В 1835 году, по проекту архитектора Гюо, была предпринята коренная перестройка и реставрация Palais de Justice. Смета была исчислена в 3600000 франков, но когда было приступлено к колоссальным работам сломки и сноса всех мелких зданий и частных построек, облеплявших Раlais de Justice изнутри и снаружи, как грибы, могучее дерево, тогда эту смету постигла обычная участь почти всех предварительных смет, и в 1870 году, когда под руководством знаменитого Виолье ле Дюка завершилась реставрация всего здания, расход составлял уже 35 000 000 франков. При этих работах пришлось расширить и дать другое отчасти направление улицам Иерусалимской и Назаретской и для этого пожертвовать домами, в которых родились Буало и Вольтер. Новому суду, очищающемуся даже от внешних остатков старого порядка, пришлось принести в жертву место рождения того, кто так горячо с такою едкою логикою и убийственною ирониею наносил отжившим судебным порядкам могущественные и разрушительные удары.

Но вслед за обновлением здание Palais de Justice постигло новое несчастие: его задели в 1871 году предсмертные конвульсии коммуны, и безумно-лаконический приказ ее прокурора Рауля Риго: «Faites flamber Finances!» [55]—был распространен и на Palais de Justice. Значительная часть его, а в особенности обширная и прекрасная Salle des pas perdus[56] обратились в обгорелые развалины. Пришлось начать постройку снова, и только недавно она доведена до полного конца.

Беглый обзор современных помещений Palais de Justice тотчас же указывает, что это место имеет старую и громкую историю. Эта история не заслоняется новейшими перестройками и приспособлениями, она смотрит изо всех углов и заявляет о себе на каждом шагу старинными произведениями искусства и то грозными, то трогательными воспоминаниями. Когда начинается деловой день в Palais de Justice, судебный пристав провозглашает вместо нашего «Суд идет! Приглашаю встать» «Le tribunal, messieurs, — chapeaux bas!»[57]. Один из исследователей французской судебной старины говорит, что посетителю, вступающему впервые в здание Palais de Justice, можно сказать, подражая этому возгласу: «L’histoire, monsieur, — chapeau bas!»[58] Да, можно сказать — и с полным основанием.

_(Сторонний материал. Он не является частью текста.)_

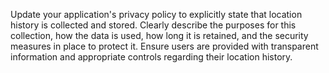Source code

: Update your application's privacy policy to explicitly state that location history is collected and stored. Clearly describe the purposes for this collection, how the data is used, how long it is retained, and the security measures in place to protect it. Ensure users are provided with transparent information and appropriate controls regarding their location history.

Современный Palais de Justice имеет два входа: один под красивым портиком со стороны Place Dofine [59], другой со стороны Boulevard du Palais [60], с превосходною темною чугунною решеткою, увенчанною роскошными золотыми украшениями. Войдя в нее и поднявшись по старой парламентской лестнице, посетитель попадает в огромную Salle des pas perdus, целый день наполненную пестрою, озабоченною и деловитою толпой, среди которой выделяются адвокаты своим своеобразным черным костюмом. В этой зале стоят две статуи — Малерба и Беррье. Мужественный, самоотверженный и красноречивый защитник Людовика XVI изваян в том возрасте, когда после долгой судебной службы, несмотря на свои семьдесят лет, он, презирая опасность, явился «faire son heroique debut au barreau» [61] в защиту подсудимого «Людовика Капета». Статуя Беррье полна жизни и движения. Опершись левой рукой на решетку, прижимая правую к сердцу и приподняв изящную голову с благородным и одушевленным лицом, великий оратор говорит ему из тех речей, в которых не знаешь, чему больше удивляться: глубине ли содержания, красоте ли формы.